Alte Freunde

ziercke uruma[german-foreign-policy.com] Berlin hat dem japanischen
Militär zur Abwehr von Demonstranten beim G8-Gipfel in der kommenden
Woche Know-How über den Bundeswehr-Einsatz in Heiligendamm
weitergegeben. Demnach haben deutsche Stellen den illegalen Einsatz
nicht nur durchgeführt, sondern sie tragen auch zur Nachahmung durch
Japan bei. Dessen Armee unterliegt seit 1945 ähnlichen Beschränkungen
wie die deutsche. Wie die Bundesregierung bestätigt, leistet Berlin
Tokio auch bei weiteren Fragen Schützenhilfe, um gegen
Globalisierungskritiker vorzugehen. So entsendet das Bundeskriminalamt
(BKA) einen Beamten nach Japan, der in die dortigen
Repressionsmaßnahmen eingebunden ist. Proteste gegen den G8-Gipfel
haben bereits begonnen. Die deutsche Unterstützung für einen möglichen
Inlandseinsatz der japanischen Armee weitet den Aktionsradius der
japanischen Streitkräfte aus, die seit Anfang der 1990er Jahre die
Remilitarisierung der Außenpolitik ihres Landes tragen – wie die
Bundeswehr in Deutschland. An zahlreichen Einsätzen waren und sind
beide Armeen beteiligt. Die Militärkooperation dient langfristig der
Einkreisung der Volksrepublik China.

 
Inlands-Testballon
 
Wie die Bundesregierung bestätigt, hat sie in
schriftlichen und mündlichen Stellungnahmen diverse Fragen des
japanischen Militärattachés zum Bundeswehr-Inlandseinsatz in
Heiligendamm beantwortet.
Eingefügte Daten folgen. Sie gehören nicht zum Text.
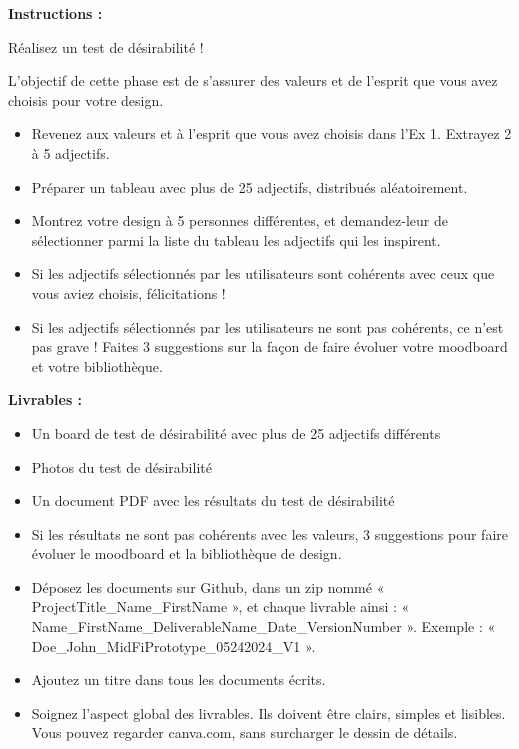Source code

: \makeheaderfiles

\textbf{Instructions :}

Réalisez un test de désirabilité !

L'objectif de cette phase est de s'assurer des valeurs et de l'esprit que vous avez choisis pour votre design.

\begin{itemize}
\item Revenez aux valeurs et à l'esprit que vous avez choisis dans l'Ex 1. Extrayez 2 à 5 adjectifs.
\item Préparer un tableau avec plus de 25 adjectifs, distribués aléatoirement.
\item Montrez votre design à 5 personnes différentes, et demandez-leur de sélectionner parmi la liste du tableau les adjectifs qui les inspirent.
\item Si les adjectifs sélectionnés par les utilisateurs sont cohérents avec ceux que vous aviez choisis, félicitations !
\item Si les adjectifs sélectionnés par les utilisateurs ne sont pas cohérents, ce n'est pas grave ! Faites 3 suggestions sur la façon de faire évoluer votre moodboard et votre bibliothèque.
\end{itemize}

\textbf{Livrables :}

\begin{itemize}
\item Un board de test de désirabilité avec plus de 25 adjectifs différents
\item Photos du test de désirabilité
\item Un document PDF avec les résultats du test de désirabilité
\item Si les résultats ne sont pas cohérents avec les valeurs, 3 suggestions pour faire évoluer le moodboard et la bibliothèque de design.
\item Déposez les documents sur Github, dans un zip nommé « ProjectTitle\_Name\_FirstName », et chaque livrable ainsi : « Name\_FirstName\_DeliverableName\_Date\_VersionNumber ». Exemple : « Doe\_John\_MidFiPrototype\_05242024\_V1 ».
\item Ajoutez un titre dans tous les documents écrits.
\item Soignez l'aspect global des livrables. Ils doivent être clairs, simples et lisibles. Vous pouvez regarder canva.com, sans surcharger le dessin de détails.
\end{itemize}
Dort waren im Juni 2007 anlässlich von
Protesten gegen den G8-Gipfel 2.450 Soldaten zum Einsatz gekommen –
unter Bruch des Grundgesetzes, das solche Einsätze verbietet. Bereits
bei der Fußballweltmeisterschaft 2006 und beim Besuch von US-Präsident
Bush im selben Jahr waren Bundeswehrsoldaten im Einsatz, jedoch wurden
sie nicht mit exekutiven Aufgaben betraut. In Heiligendamm wurde diese
Grenze überschritten. Unter anderem waren drei Minenjagdboote, eine
Fregatte, zwei Spürpanzer, zehn Spähpanzer, vier Eurofighter, acht
Jagdflugzeuge und Aufklärungstornados im Einsatz. Kritiker sprachen
damals von einem "Testballon auf dem Weg zu einer militarisierten
Gesellschaft".[1] Das Verteidigungsministerium hat die japanische
Botschaft bereits im vergangenen Jahr über den "Umfang der
Unterstützungsleistungen" und über Details informiert, darunter Angaben
über die "eingerichteten Flugbeschränkungszonen" und über "Maßnahmen
bei Zwischenfällen (nicht-militärisch/militärisch)". Insbesondere hat
sich Tokio Angaben über die "gesetzlichen Grundlagen für
Unterstützungsleistungen der Bundeswehr erbeten".[2]
 
Erste Auslandseinsätze
 
Japan ist es laut seiner Verfassung untersagt,
Militär zu unterhalten. 1957 begann die Regierung in Tokio trotzdem,
sogenannte Selbstverteidigungsstreitkräfte aufzustellen (Japanese Self
Defense Forces, JSDF). Inlandseinsätze der JSDF sind wie
Inlandseinsätze der Bundeswehr rechtswidrig. Anfang der 1990er Jahre
eröffnete Japan die Remilitarisierung seiner Außenpolitik – zeitgleich
mit Deutschland. Schon die ersten neuen Einsätze führten die beiden
früheren Achsenmächte gemeinsam durch: Als die Bundesrepublik 1991,
nach dem Zweiten Golfkrieg, die "Operation Südflanke" zur Minenräumung
im Persischen Golf begann, nahm Japan daran teil.[3] 1992 entsandten
Bundeswehr und JSDF Soldaten an die "Übergangsverwaltung der Vereinten
Nationen in Kambodscha". Beide Staaten wirkten ebenfalls gemeinsam am
Ruanda-Einsatz von 1994 mit.
 
"Japan hinkt Deutschland hinterher"
 
Während die Bundeswehr bereits 1995 zu ersten
Gewaltoperationen überging (im zerfallenden Jugoslawien), hielt sich
Japan zunächst stärker zurück. Es beteiligte sich vorläufig nur an
sogenannten friedenserhaltenden Missionen der Vereinten Nationen, unter
anderem in Mozambique und Syrien. Während Deutschland 1999 mit dem
Überfall auf Jugoslawien seinen ersten Angriffskrieg seit 1945 führte,
kamen die japanischen Einsätze nicht recht voran. Das veranlasste den
Vorsitzenden des "Japanischen Zentrums für Präventive Diplomatie"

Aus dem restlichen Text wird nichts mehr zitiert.